Aaron Smith: In 1982, a group of builders from the US, Canada, and Scandinavia came together and said, “Let’s try to build more energy efficient homes.” We’ve seen that transition to energy efficiency through building science and education, but today I would say the focus for EEBA’s builders is healthy, electric, resilient, decarbonized, and net zero.
We’ve heard a lot about net zero energy homes but EEBA also has a focus on embodied carbon?
AS: We’re talking about both embodied and operational carbon now. The primary thing we’re trying to do is get people educated about what decarbonization is, what an environmental product declaration is, what a lifecycle assessment is. When I look at two different materials, what does it mean to think about the embodied carbon in that material?
Why does lowering carbon emissions matter to builders?
AS: It matters for a few reasons. First, builders have a pride of craftsmanship and they extend that same care to thinking about the environmental impact of the materials they use because they’re thinking about the future. My grandfather was a builder and he always asked, “Are you happy with what you did? Because it’s going to be there for 100 years.
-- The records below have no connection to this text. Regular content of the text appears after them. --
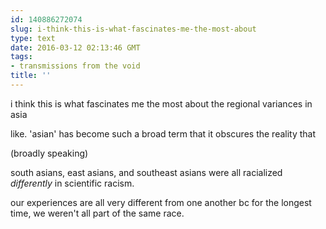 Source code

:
 ```yaml
---
id: 140886272074
slug: i-think-this-is-what-fascinates-me-the-most-about
type: text
date: 2016-03-12 02:13:46 GMT
tags:
- transmissions from the void
title: ''
---
```


i think this is what fascinates me the most about the regional variances in asia

like. 'asian' has become such a broad term that it obscures the reality that

(broadly speaking)

south asians, east asians, and southeast asians were all racialized *differently* in scientific racism.

our experiences are all very different from one another bc for the longest time, we weren't all part of the same race. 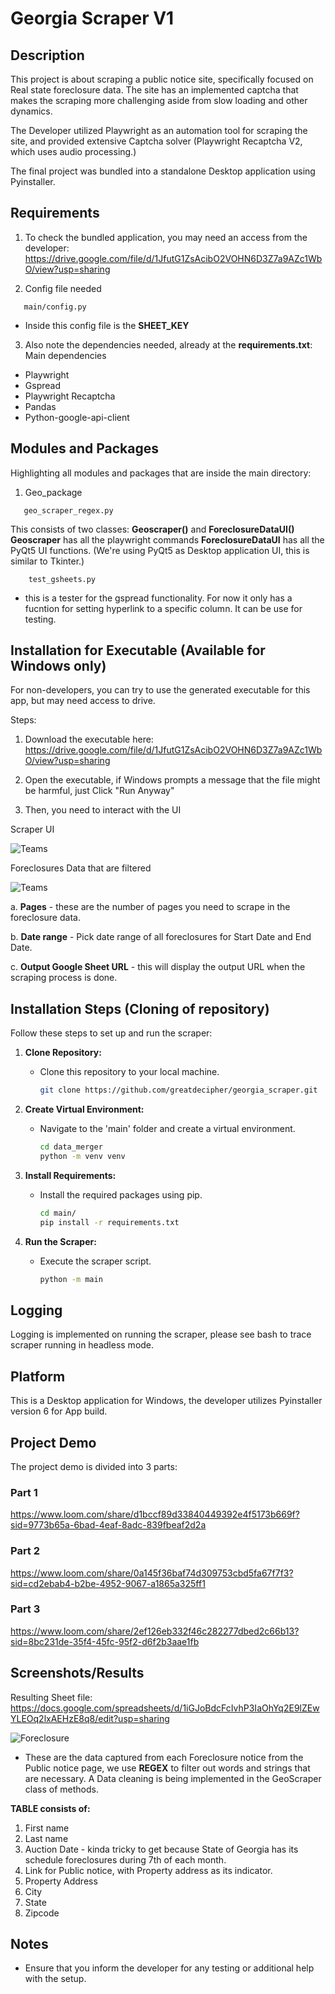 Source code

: # Georgia Scraper V1

## Description
This project is about scraping a public notice site, specifically focused on Real state foreclosure data. The site has an implemented captcha that makes the scraping more challenging aside from slow loading and other dynamics.

The Developer utilized Playwright as an automation tool for scraping the site, and provided extensive Captcha solver (Playwright Recaptcha V2, which uses audio processing.)

The final project was bundled into a standalone Desktop application using Pyinstaller.

## Requirements
1. To check the bundled application, you may need an access from the developer:
https://drive.google.com/file/d/1JfutG1ZsAcibO2VOHN6D3Z7a9AZc1WbO/view?usp=sharing

2. Config file needed 
 ```
    main/config.py
 ```
- Inside this config file is the **SHEET_KEY**


3. Also note the dependencies needed, already at the **requirements.txt**:
Main dependencies
* Playwright
* Gspread
* Playwright Recaptcha
* Pandas
* Python-google-api-client

## Modules and Packages
Highlighting all modules and packages that are inside the main directory:
1. Geo_package
 ```
    geo_scraper_regex.py
 ```
This consists of two classes: **Geoscraper()** and **ForeclosureDataUI()** 
**Geoscraper** has all the playwright commands
**ForeclosureDataUI** has all the PyQt5 UI functions. (We're using PyQt5 as   Desktop application UI, this is similar to Tkinter.)

```
    test_gsheets.py
```
- this is a tester for the gspread functionality. For now it only has a fucntion for setting hyperlink to a specific column. It can be use for testing.


## Installation for Executable (Available for Windows only)
For non-developers, you can try to use the generated executable for this app, but may need access to drive.

Steps:
1. Download the executable here:
https://drive.google.com/file/d/1JfutG1ZsAcibO2VOHN6D3Z7a9AZc1WbO/view?usp=sharing

2. Open the executable, if Windows prompts a message that the file might be harmful, just Click "Run Anyway"

3. Then, you need to interact with the UI

Scraper UI

   ![Teams](main/screenshots/geoscraper_ui.png)

Foreclosures Data that are filtered

   ![Teams](main/screenshots/foreclosures.png)

a. **Pages** - these are the number of pages you need to scrape in the foreclosure data.

b. **Date range** - Pick date range of all foreclosures for Start Date and End Date.

c. **Output Google Sheet URL** - this will display the output URL when the scraping process is done.


## Installation Steps (Cloning of repository)
Follow these steps to set up and run the scraper:
1. **Clone Repository:**
   - Clone this repository to your local machine.

     ```bash
     git clone https://github.com/greatdecipher/georgia_scraper.git
     ```

2. **Create Virtual Environment:**
   - Navigate to the 'main' folder and create a virtual environment.

     ```bash
     cd data_merger
     python -m venv venv
     ```

3. **Install Requirements:**
   - Install the required packages using pip.

     ```bash
     cd main/
     pip install -r requirements.txt
     ```

4. **Run the Scraper:**
   - Execute the scraper script.

     ```bash
     python -m main
     ```

## Logging
Logging is implemented on running the scraper, please see bash to trace scraper running in headless mode.

## Platform
This is a Desktop application for Windows, the developer utilizes Pyinstaller version 6 for App build.

## Project Demo
The project demo is divided into 3 parts:
### Part 1
https://www.loom.com/share/d1bccf89d33840449392e4f5173b669f?sid=9773b65a-6bad-4eaf-8adc-839fbeaf2d2a

### Part 2
https://www.loom.com/share/0a145f36baf74d309753cbd5fa67f7f3?sid=cd2ebab4-b2be-4952-9067-a1865a325ff1

### Part 3
https://www.loom.com/share/2ef126eb332f46c282277dbed2c66b13?sid=8bc231de-35f4-45fc-95f2-d6f2b3aae1fb


## Screenshots/Results
Resulting Sheet file:
https://docs.google.com/spreadsheets/d/1iGJoBdcFcIvhP3IaOhYq2E9lZEwYLEOq2lxAEHzE8q8/edit?usp=sharing

![Foreclosure](main/screenshots/result_foreclosure.png)


- These are the data captured from each Foreclosure notice from the Public notice page, we use **REGEX** to filter out words and strings that are necessary. A Data cleaning is being implemented in the GeoScraper class of methods.

**TABLE consists of:**
1. First name
2. Last name
3. Auction Date - kinda tricky to get because State of Georgia has its schedule foreclosures during 7th of each month.
4. Link for Public notice, with Property address as its indicator.
5. Property Address
6. City
7. State
8. Zipcode

## Notes
- Ensure that you inform the developer for any testing or additional help with the setup.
And, we’re starting to see carbon codified across North America. California, Oregon, Washington, they’re headed in that direction. I’ve got a buddy in Texas who builds 1,000 homes a year. This year, his investment firm called him and said 20% of the product that you build for us now needs to be net zero. That’s not quite to decarbonization yet, but when finance starts telling production builders you need to do this, that’ll be a game changer.
What steps can builders take in the design phase to achieve low carbon homes?
AS: EEBA members asked us to research the best tools accessible to builders for calculating operational and embodied carbon. We counsel them to put their houses into a building information modeling (BIM) system like AutoCAD or Revit. You can import that into some whole-building life cycle analysis (WBLCA) tools and start to generate a carbon footprint for the home design. We’ve added kilograms per ton of CO2 for your home to EEBA’s intake form because we want to start benchmarking it, too. In the future, we’ll start to compare those benchmarks across the industry.
Can you tell us about your Gateway to Zero program?
AS: There is a path to zero for everyone, but with so many programs, guidelines, and standards, finding the one that’s right for you can be overwhelming. Though we know that “getting to zero” is not always a linear process, we’ve organized resources in categories from “base energy code” to “zero embodied carbon.” EEBA can help you become a more sustainable builder from wherever you’re starting. You may be at code today; you may then want to look at the Energy Star program. It’s free, and it’ll make you a better builder. And then you might want to move to one of the zero energy programs out there. We provide support throughout this entire journey.
Does building with wood provide any advantages when low carbon construction is the goal?
AS: Once you’re educated on how material selection impacts a home’s carbon footprint, I think it’s a little bit ‘back to the future’. You start to say, “Well, instead of putting the steel beam in, I could put a cross laminated timber beam in and have a carbon sink instead of a huge carbon cost to my home.” To reduce carbon, I think it’s going to be a return to wood in a lot of cases. Homes can literally be a carbon sink instead of emitting carbon.